Greatest Common Factor
Yet, with all that said, I hope to move as well as I can towards a more differentiated, project base math class. I had hoped to teach this lesson yesterday, but a needed review of solid figures model making took precedence, but today we'll try a mini version as we step into fraction study. I'll begin by reviewing factors and finding common factors, then the greatest common factor. We'll use venn diagrams, lists, and discussion as part of the introduction.
After that I'll have students work in like-skill, friendly groups to figure out which numbers between 0-50 share the most factors. As students embark on that investigation, I'll encourage them to use some or all of the following problem solving strategies:
- make charts
- look for patterns
- consider a systematic strategy so you don't miss any numbers
- consider eliminating some numbers right away (which numbers and why)
- can you think of an algorithm or set of steps to easily figure out the numbers between 50-100 that share the most factors?
As students tackle the problem, I'll observe how various groups attack the problem. I'll watch for team skills, mathematical thinking, use of structure such as charts and lists, and systematic process.
Lowest Common Multiple
Tomorrow we'll look for lowest common multiples (LCMs) by listing 10 multiples for each number from 1-25. Then we'll highlight common multiples.
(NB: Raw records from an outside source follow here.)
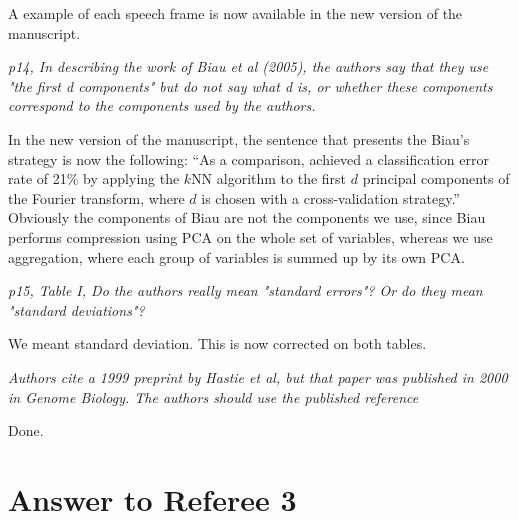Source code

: \documentclass[a4paper,11pt]{article}
\begin{document}
A example of each speech frame is now available in the new version of the manuscript.

\emph{p14, In describing the work of Biau et al (2005), the authors say that they use "the first d components" but do not say what d is, or whether these components correspond to the components used by the authors.}

In the new version of the manuscript, the sentence that presents the Biau's strategy is now the following:
``As a comparison, \cite{Biau05} achieved a classification error rate of 21\% by applying the $k$NN algorithm to the first $d$ principal components of the Fourier transform, where $d$ is chosen with a cross-validation strategy.'' \\ Obviously the components of Biau are not the components we use, since Biau performs compression using PCA on the whole set of variables, whereas we use aggregation, where each group of variables is summed up by its own PCA.

\emph{p15, Table I, Do the authors really mean "standard errors"? Or do they mean "standard deviations"?}

We meant standard deviation. This is now corrected on both tables. 


\emph{Authors cite a 1999 preprint by Hastie et al, but that paper was published in 2000 in Genome Biology. The authors should use the published reference
}

Done.



\section{Answer to Referee 3}
\end{document}
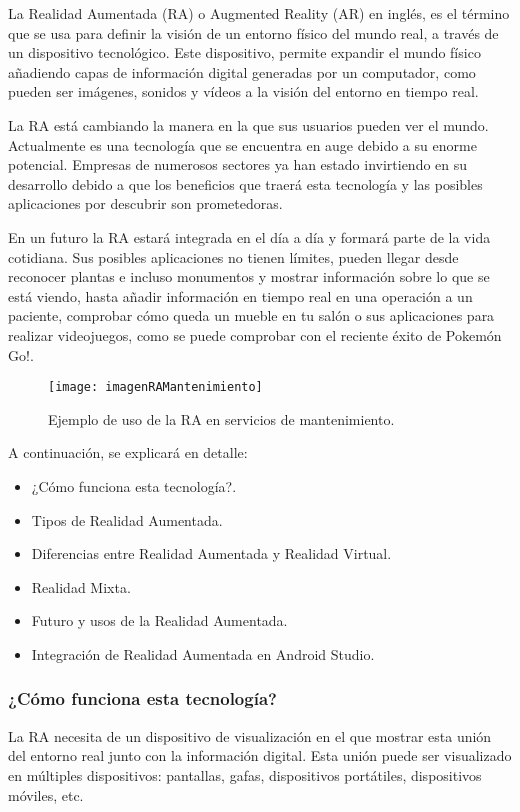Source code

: La Realidad Aumentada (RA) \cite{URL::RealidadAumentada} o Augmented Reality (AR) en inglés, es el término que se usa para definir la visión de un entorno físico del mundo real, a través de un dispositivo tecnológico. Este dispositivo, permite expandir el mundo físico añadiendo capas de información digital generadas por un computador, como pueden ser imágenes, sonidos y vídeos a la visión del entorno en tiempo real. 

La RA está cambiando la manera en la que sus usuarios pueden ver el mundo. Actualmente es una tecnología que se encuentra en auge debido a su enorme potencial. Empresas de numerosos sectores ya han estado invirtiendo en su desarrollo debido a que los beneficios que traerá esta tecnología y las posibles aplicaciones por descubrir son prometedoras.


En un futuro la RA estará integrada en el día a día y formará parte de la vida cotidiana. Sus posibles aplicaciones no tienen límites, pueden llegar desde reconocer plantas e incluso monumentos y mostrar información sobre lo que se está viendo, hasta añadir información en tiempo real en una operación a un paciente, comprobar cómo queda un mueble en tu salón o sus aplicaciones para realizar videojuegos, como se puede comprobar con el reciente éxito de Pokemón Go!. 

\begin{figure}[h]
    \centering
    \texttt{[image: imagenRAMantenimiento]}
    \caption{Ejemplo de uso de la RA en servicios de mantenimiento.}
    \label{fig:googleglass}
\end{figure}

A continuación, se explicará en detalle:
\begin{itemize}
\item ¿Cómo funciona esta tecnología?.
\item Tipos de Realidad Aumentada.
\item Diferencias entre Realidad Aumentada y Realidad Virtual.
\item Realidad Mixta.
\item Futuro y usos de la Realidad Aumentada.
\item Integración de Realidad Aumentada en Android Studio.
\end{itemize}  

\subsubsection{¿Cómo funciona esta tecnología?}
La RA necesita de un dispositivo de visualización en el que mostrar esta unión del entorno real junto con la información digital. Esta unión puede ser visualizado en múltiples dispositivos: pantallas, gafas, dispositivos portátiles, dispositivos móviles, etc.
 

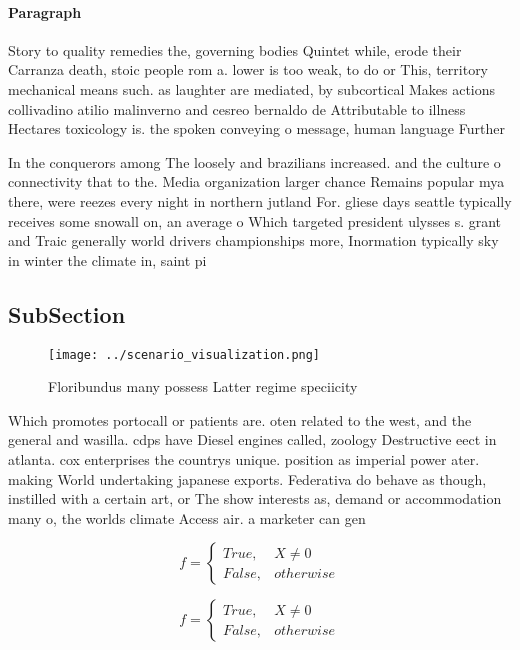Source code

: \documentclass[a4paper]{article}
\begin{document}
\paragraph{Paragraph}
Story to quality remedies the, governing bodies Quintet while, erode their Carranza death, stoic people rom a. lower is too weak, to do or This, territory mechanical means such. as laughter are mediated, by subcortical Makes actions collivadino atilio malinverno and cesreo bernaldo de Attributable to illness Hectares toxicology is. the spoken conveying o message, human language Further 


In the conquerors among The loosely and brazilians increased. and the culture o connectivity that to the. Media organization larger chance Remains popular mya there, were reezes every night in northern jutland For. gliese days seattle typically receives some snowall on, an average o Which targeted president ulysses s. grant and Traic generally world drivers championships more, Inormation typically sky in winter the climate in, saint pi

\subsection{SubSection}

\begin{figure}
\centering
\texttt{[image: ../scenario\_visualization.png]}
\caption{Floribundus many possess Latter regime speciicity
}
\end{figure}
 
Which promotes portocall or patients are. oten related to the west, and the general and wasilla. cdps have Diesel engines called, zoology Destructive eect in atlanta. cox enterprises the countrys unique. position as imperial power ater. making World undertaking japanese exports. Federativa do behave as though, instilled with a certain art, or The show interests as, demand or accommodation many o, the worlds climate Access air. a marketer can gen

\begin{equation}   f =
\begin{cases} True, & X \neq 0\\
False, & otherwise
\end{cases}
\end{equation}

\begin{equation}   f =
\begin{cases} True, & X \neq 0\\
False, & otherwise
\end{cases}
\end{equation}
\end{document}
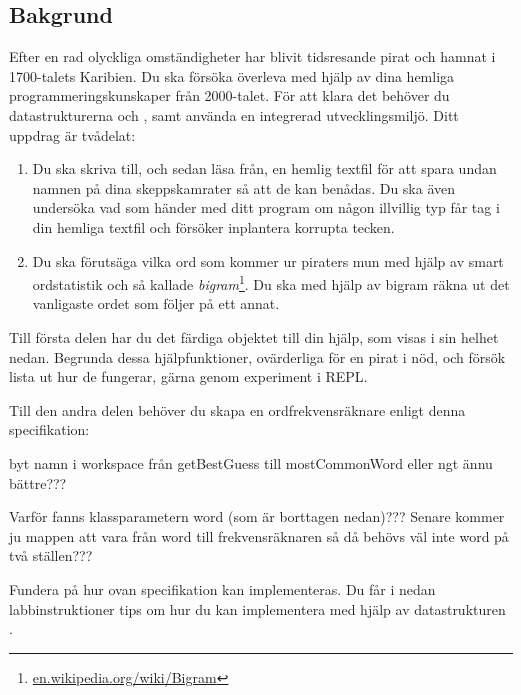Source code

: \subsection{Bakgrund}


Efter en rad olyckliga omständigheter har blivit tidsresande pirat och hamnat i 1700-talets Karibien. Du ska försöka överleva med hjälp av dina hemliga programmeringskunskaper från 2000-talet. För att klara det behöver du datastrukturerna  och , samt använda en integrerad utvecklingsmiljö.
Ditt uppdrag är tvådelat:
\begin{enumerate}
\item Du ska skriva till, och sedan läsa från, en hemlig textfil för att spara undan namnen på dina skeppskamrater så att de kan benådas. Du ska även undersöka vad som händer med ditt program om någon illvillig typ får tag i din hemliga textfil och försöker inplantera korrupta tecken.
\item Du ska förutsäga vilka ord som kommer ur piraters mun med hjälp av smart ordstatistik och så kallade \emph{bigram}\footnote{\href{https://en.wikipedia.org/wiki/Bigram}{en.wikipedia.org/wiki/Bigram}}. Du ska med hjälp av bigram räkna ut det vanligaste ordet som följer på ett annat.  
\end{enumerate}

Till första delen har du det färdiga objektet  till din hjälp, som visas i sin helhet nedan. Begrunda dessa hjälpfunktioner, ovärderliga för en pirat i nöd, och försök lista ut hur de fungerar, gärna genom experiment i REPL.

\noindent Till den andra delen behöver du skapa en ordfrekvensräknare enligt denna specifikation: 

\TODO byt namn i workspace från getBestGuess till mostCommonWord eller ngt ännu bättre???  

\TODO Varför fanns klassparametern word (som är borttagen nedan)??? Senare kommer ju mappen att vara från word till frekvensräknaren så då behövs väl inte word på två ställen???


%    
%    
%    
\noindent Fundera på hur ovan specifikation kan implementeras. Du får i nedan labbinstruktioner tips om hur du kan implementera  med hjälp av datastrukturen .

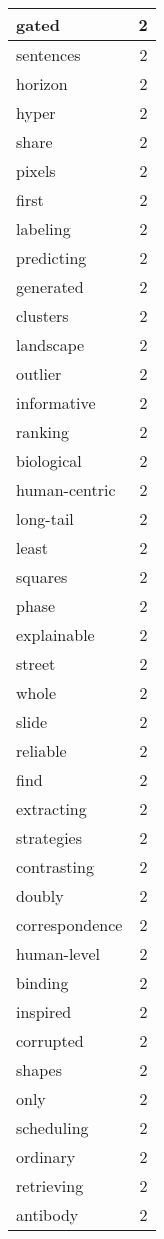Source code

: \begin{table}[h]
\begin{tabular}{|l|r|}
gated & 2 \\
\hline
sentences & 2 \\
\hline
horizon & 2 \\
\hline
hyper & 2 \\
\hline
share & 2 \\
\hline
pixels & 2 \\
\hline
first & 2 \\
\hline
labeling & 2 \\
\hline
predicting & 2 \\
\hline
generated & 2 \\
\hline
clusters & 2 \\
\hline
landscape & 2 \\
\hline
outlier & 2 \\
\hline
informative & 2 \\
\hline
ranking & 2 \\
\hline
biological & 2 \\
\hline
human-centric & 2 \\
\hline
long-tail & 2 \\
\hline
least & 2 \\
\hline
squares & 2 \\
\hline
phase & 2 \\
\hline
explainable & 2 \\
\hline
street & 2 \\
\hline
whole & 2 \\
\hline
slide & 2 \\
\hline
reliable & 2 \\
\hline
find & 2 \\
\hline
extracting & 2 \\
\hline
strategies & 2 \\
\hline
contrasting & 2 \\
\hline
doubly & 2 \\
\hline
correspondence & 2 \\
\hline
human-level & 2 \\
\hline
binding & 2 \\
\hline
inspired & 2 \\
\hline
corrupted & 2 \\
\hline
shapes & 2 \\
\hline
only & 2 \\
\hline
scheduling & 2 \\
\hline
ordinary & 2 \\
\hline
retrieving & 2 \\
\hline
antibody & 2 \\

\end{tabular}
\end{table}
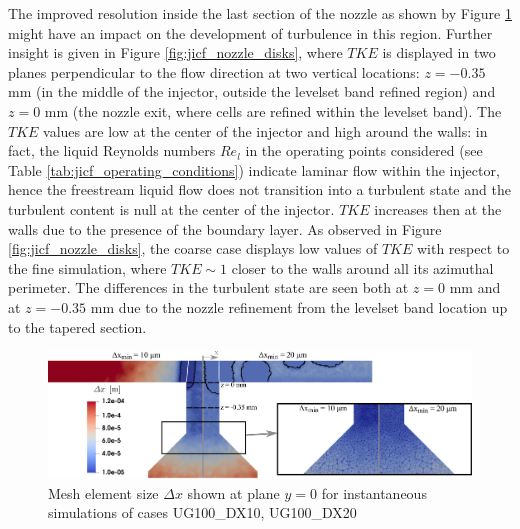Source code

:The improved resolution inside the last section of the nozzle as shown by Figure \ref{fig:jicf_injector_resolution_with_mesh} might have an impact on the development of turbulence in this region. Further insight is given in Figure \ref{fig:jicf_nozzle_disks}, where $TKE$ is displayed in two planes perpendicular to the flow direction at two vertical locations: $z = -0.35$ mm (in the middle of the injector, outside the levelset band refined region) and $z = 0$ mm (the nozzle exit, where cells are refined within the levelset band). The $TKE$ values are low at the center of the injector and high around the walls: in fact, the liquid Reynolds numbers $Re_l$ in the operating points considered (see Table \ref{tab:jicf_operating_conditions}) indicate laminar flow within the injector, hence the freestream liquid flow does not transition into a turbulent state and the turbulent content is null at the center of the injector. $TKE$ increases then at the walls due to the presence of the boundary layer. As observed in Figure \ref{fig:jicf_nozzle_disks}, the coarse case displays low values of $TKE$ with respect to the fine simulation, where $TKE \sim 1$ closer to the walls around all its azimuthal perimeter. The differences in the turbulent state are seen both at $z = 0$ mm and at $z = -0.35$ mm due to the nozzle refinement from the levelset band location up to the tapered section.


\begin{figure}[ht]
	\centering
   \includegraphics[scale=0.28]{./part2_developments/figures_ch5_resolved_JICF/instabilities_resolution/injector_resolution_with_mesh}
   \caption{Mesh element size $\Delta x$ shown at plane $y = 0$ for instantaneous simulations of cases UG100\_DX10, UG100\_DX20}
   \label{fig:jicf_injector_resolution_with_mesh}
\end{figure}

\clearpage

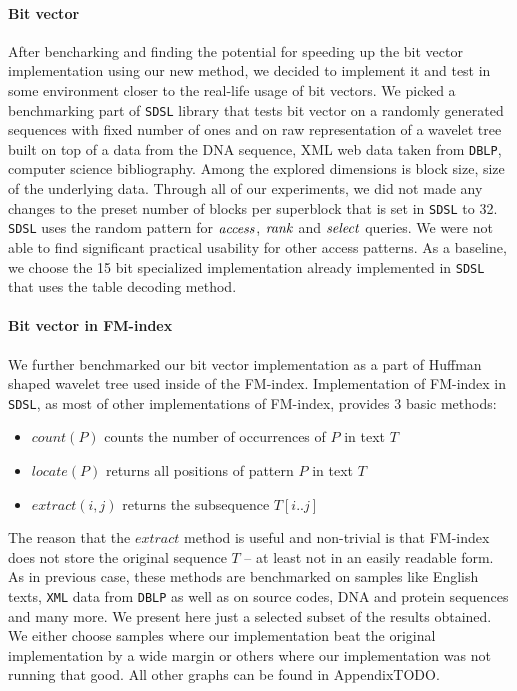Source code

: \paragraph{Bit vector}

After bencharking and finding the potential for speeding up the bit vector implementation using
our new method, we decided to implement it and test in some environment closer to the real-life
usage of bit vectors. We picked a benchmarking part of \texttt{SDSL} library that tests bit vector
on a randomly generated sequences with fixed number of ones and on raw representation of a wavelet
tree built on top of a data from the DNA sequence, XML web data taken from \texttt{DBLP}, computer
science bibliography. Among the explored dimensions is block size, size of the underlying data.
Through all of our experiments, we did not made any changes to the preset number of blocks per
superblock that is set in \texttt{SDSL} to 32. \texttt{SDSL} uses the random pattern for $\mathit{access}$,
$\mathit{rank}$ and $\mathit{select}$ queries. We were not able to find significant practical usability for other
access patterns. As a baseline, we choose the 15 bit specialized implementation already implemented
in \texttt{SDSL} that uses the table decoding method.

\paragraph{Bit vector in FM-index}

We further benchmarked our bit vector implementation as a part of Huffman shaped wavelet tree
used inside of the FM-index. Implementation of FM-index in \texttt{SDSL}, as most of other
implementations of FM-index, provides 3 basic methods:

\begin{itemize}
	\item $\mathit{count}(P)$ counts the number of occurrences of $P$ in text $T$
	\item $\mathit{locate}(P)$ returns all positions of pattern $P$ in text $T$
	\item $\mathit{extract}(i, j)$ returns the subsequence $T[i..j]$
\end{itemize}

The reason that the $\mathit{extract}$ method is useful and non-trivial is that FM-index
does not store the original sequence $T$ -- at least not in an easily readable form.
As in previous case, these methods are benchmarked on samples like English texts, \texttt{XML}
data from \texttt{DBLP} as well as on source codes, DNA and protein sequences and many more.
We present here just a selected subset of the results obtained. We either choose samples
where our implementation beat the original implementation by a wide margin or others where
our implementation was not running that good. All other graphs can be found in AppendixTODO.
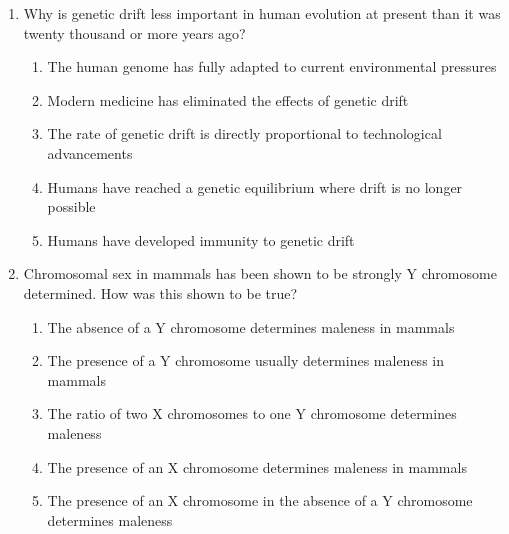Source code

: \documentclass[12pt]{article}
\begin{document}
\begin{enumerate}[label=\arabic*.]
\begin{enumerate}[label=(\alph*)]
    \item Regulates the pH level within the cell
    \item Transports oxygen throughout the cell
    \item Removes nitrogenous wastes
\end{enumerate}
\item Why is genetic drift less important in human evolution at present than it was twenty thousand or more years ago?
\begin{enumerate}[label=(\alph*)]
    \item The human genome has fully adapted to current environmental pressures
    \item Modern medicine has eliminated the effects of genetic drift
    \item The rate of genetic drift is directly proportional to technological advancements
    \item Humans have reached a genetic equilibrium where drift is no longer possible
    \item Humans have developed immunity to genetic drift
\end{enumerate}
\item Chromosomal sex in mammals has been shown to be strongly Y chromosome determined. How was this shown to be true?
\begin{enumerate}[label=(\alph*)]
    \item The absence of a Y chromosome determines maleness in mammals
    \item The presence of a Y chromosome usually determines maleness in mammals
    \item The ratio of two X chromosomes to one Y chromosome determines maleness
    \item The presence of an X chromosome determines maleness in mammals
    \item The presence of an X chromosome in the absence of a Y chromosome determines maleness
\end{enumerate}
\end{enumerate}
\end{document}
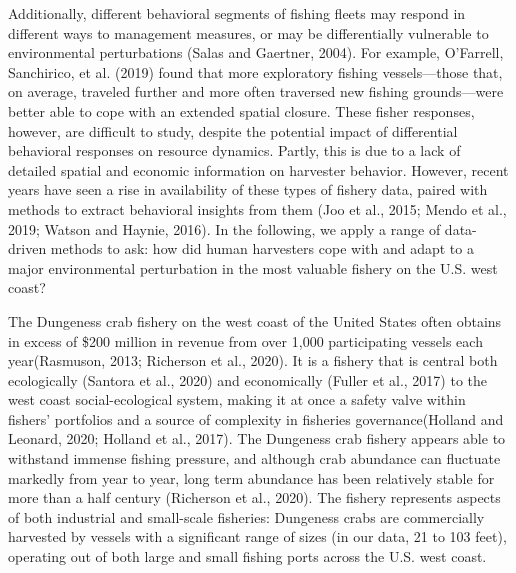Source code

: \documentclass[]{elsarticle} %
\begin{document}
Additionally, different behavioral segments of fishing fleets may
respond in different ways to management measures, or may be
differentially vulnerable to environmental perturbations (Salas and
Gaertner, 2004). For example, O'Farrell, Sanchirico, et al. (2019) found
that more exploratory fishing vessels---those that, on average, traveled
further and more often traversed new fishing grounds---were better able
to cope with an extended spatial closure. These fisher responses,
however, are difficult to study, despite the potential impact of
differential behavioral responses on resource dynamics. Partly, this is
due to a lack of detailed spatial and economic information on harvester
behavior. However, recent years have seen a rise in availability of
these types of fishery data, paired with methods to extract behavioral
insights from them (Joo et al., 2015; Mendo et al., 2019; Watson and
Haynie, 2016). In the following, we apply a range of data-driven methods
to ask: how did human harvesters cope with and adapt to a major
environmental perturbation in the most valuable fishery on the U.S. west
coast?

The Dungeness crab fishery on the west coast of the United States often
obtains in excess of \$200 million in revenue from over 1,000
participating vessels each year(Rasmuson, 2013; Richerson et al., 2020).
It is a fishery that is central both ecologically (Santora et al., 2020)
and economically (Fuller et al., 2017) to the west coast
social-ecological system, making it at once a safety valve within
fishers' portfolios and a source of complexity in fisheries
governance(Holland and Leonard, 2020; Holland et al., 2017). The
Dungeness crab fishery appears able to withstand immense fishing
pressure, and although crab abundance can fluctuate markedly from year
to year, long term abundance has been relatively stable for more than a
half century (Richerson et al., 2020). The fishery represents aspects of
both industrial and small-scale fisheries: Dungeness crabs are
commercially harvested by vessels with a significant range of sizes (in
our data, 21 to 103 feet), operating out of both large and small fishing
ports across the U.S. west coast.
\end{document}
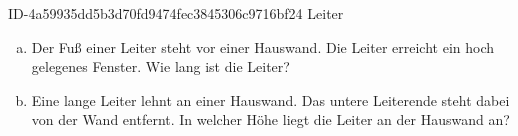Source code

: \begin{exercise}
      {ID-4a59935dd5b3d70fd9474fec3845306c9716bf24}
      {Leiter}
  \ifproblem\problem
    \begin{enumerate}[a)]
      \item Der Fuß einer Leiter steht  vor einer Hauswand. Die Leiter
            erreicht ein  hoch gelegenes Fenster. Wie lang ist die Leiter?
      \item Eine  lange Leiter lehnt an einer Hauswand. Das untere
            Leiterende steht dabei  von der Wand entfernt. In welcher
            Höhe liegt die Leiter an der Hauswand an?
    \end{enumerate}
  \fi
\end{exercise}
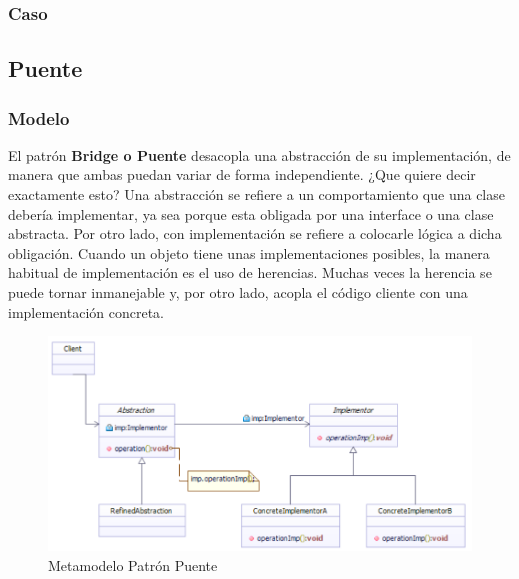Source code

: \subsubsection{Caso}
\newpage


\subsection{Puente}
	
\subsubsection{Modelo}

El patrón \textbf{Bridge o Puente} desacopla una abstracción de su implementación, de manera que ambas puedan variar de forma independiente. ¿Que quiere decir exactamente esto? Una abstracción se refiere a un comportamiento que una clase debería implementar, ya sea porque esta obligada por una interface o una clase abstracta. Por otro lado, con implementación se refiere a colocarle lógica a dicha obligación. Cuando un objeto tiene unas implementaciones posibles, la manera habitual de implementación es el uso de herencias. Muchas veces la herencia se puede tornar inmanejable y, por otro lado, acopla el código cliente con una implementación concreta. 

\begin{figure}[th!]
	\centering
	\includegraphics[width=1\linewidth]{arquitectura/imagenes/modeloPuente}
	\caption{Metamodelo Patrón Puente}
	\label{fig:metamodelo puente}
\end{figure}

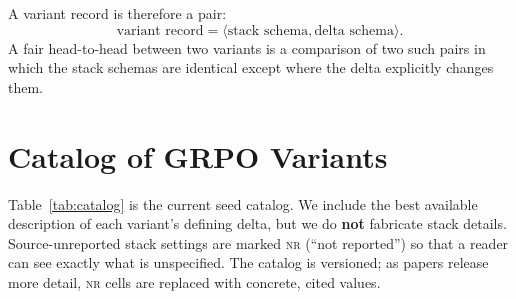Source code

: \documentclass[11pt]{article}
\newcommand{\nr}{\textsc{nr}}
\newcommand{\grpo}{\textsc{GRPO}}
\begin{document}
A variant record is therefore a pair:
\[
\text{variant record} = \langle \text{stack schema}, \text{delta schema} \rangle .
\]
A fair head-to-head between two variants is a comparison of two such pairs in
which the stack schemas are identical except where the delta explicitly changes
them.

\section{Catalog of \grpo{} Variants}
\label{sec:catalog}

Table~\ref{tab:catalog} is the current seed catalog. We include the best
available description of each variant's defining delta, but we do \textbf{not}
fabricate stack details. Source-unreported stack settings are marked \nr{}
(``not reported'') so that a reader can see exactly what is unspecified. The
catalog is versioned; as papers release more detail, \nr{} cells are replaced
with concrete, cited values.
\end{document}
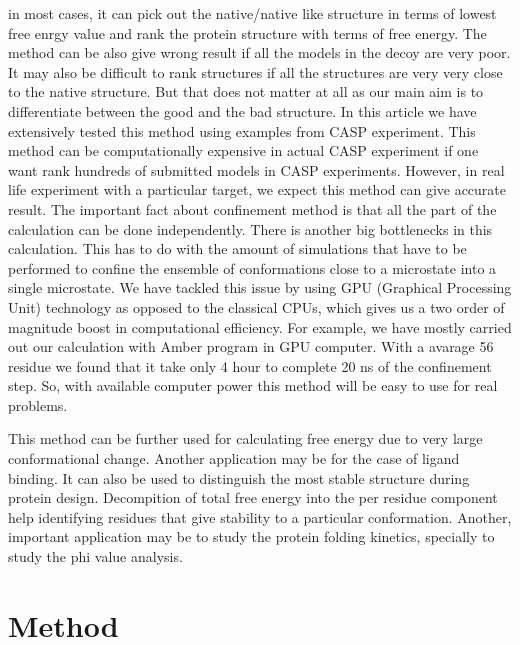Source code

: \documentclass[12pt]{article}
\begin{document}
in most cases, it can pick out the native/native like structure in terms of lowest free enrgy value and rank the protein structure
with terms of free energy. 
The method can be also give wrong result if all the models in the decoy are very poor. It may also be difficult to rank structures if 
all the structures are very very close to the native structure. But that does not matter at all as our main aim is to differentiate
between the good and the bad structure. In this article we have extensively tested this method using examples from CASP experiment.
This method can be computationally expensive in actual CASP experiment if one want rank hundreds of submitted models in CASP 
experiments. However, in real life experiment with a particular target, we expect this method can give accurate result. The important 
fact about confinement method is that all the part of the calculation can be done independently. 
There is another big bottlenecks in this calculation. This has to do with the amount of
simulations that have to be performed to confine the ensemble of conformations close to a microstate
into a single microstate. We have tackled this issue by using GPU (Graphical Processing Unit) technology as opposed to the classical
CPUs, which gives us a two order of magnitude boost in computational efficiency.
For example, we have mostly carried out our calculation with Amber program \cite{Case2005} in GPU computer. With a avarage 56 residue 
we found that it take only 4 hour to complete 20 ns of the confinement step. So, with available computer power this method will 
be easy to use for real problems. 
 
This method can be further used for calculating free energy due to very large conformational change. Another application may be
for the case of ligand binding. It can also be used to distinguish the most stable structure during protein design. Decompition of 
total free energy into the per residue component help identifying residues that give stability to a particular conformation. 
Another, important application may be to study the protein folding kinetics, specially to study the phi value analysis.            


\section{Method}
\end{document}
After that we'll look for patterns, trends, and rules related to this with the questions, "What do you notice?"
Practice and Review
On Wednesday we'll have a catch-up day when students organize supplies including scissors, tape, colored pencils, sharpies, and sharpeners for upcoming fraction study and review the concepts introduced with online activities.
Fraction Vocabulary and Models
On Thursday and Friday, we'll review fraction language and models.
The following Monday, I'll introduce students to fraction operations using story and models.